WHAT THE TASK ASKS:
The task requires restating, word for word, the lines of the entries below from the one containing "viewjobs.\+h\item" through the final one, both included.

RECORDS FOR THIS EXERCISE:
--- START ---
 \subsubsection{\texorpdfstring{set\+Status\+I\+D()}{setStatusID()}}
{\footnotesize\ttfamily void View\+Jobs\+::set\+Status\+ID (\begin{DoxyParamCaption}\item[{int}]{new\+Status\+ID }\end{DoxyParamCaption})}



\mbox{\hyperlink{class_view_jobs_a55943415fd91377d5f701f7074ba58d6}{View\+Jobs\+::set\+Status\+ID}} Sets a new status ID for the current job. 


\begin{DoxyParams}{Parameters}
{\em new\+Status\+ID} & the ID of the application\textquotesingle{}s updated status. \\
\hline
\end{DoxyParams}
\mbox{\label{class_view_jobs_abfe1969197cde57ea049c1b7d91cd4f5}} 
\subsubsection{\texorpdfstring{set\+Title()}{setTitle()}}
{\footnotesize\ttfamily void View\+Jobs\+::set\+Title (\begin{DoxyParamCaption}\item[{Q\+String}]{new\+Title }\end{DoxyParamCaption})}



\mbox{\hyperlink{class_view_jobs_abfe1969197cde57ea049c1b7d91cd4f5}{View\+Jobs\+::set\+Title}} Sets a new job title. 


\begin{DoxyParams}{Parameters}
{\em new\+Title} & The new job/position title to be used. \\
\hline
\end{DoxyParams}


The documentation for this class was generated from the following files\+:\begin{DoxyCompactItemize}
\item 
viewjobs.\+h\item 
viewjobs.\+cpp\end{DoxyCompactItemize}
--- END ---
RESULT OF THIS TASK:
viewjobs.\+h\item 
viewjobs.\+cpp\end{DoxyCompactItemize}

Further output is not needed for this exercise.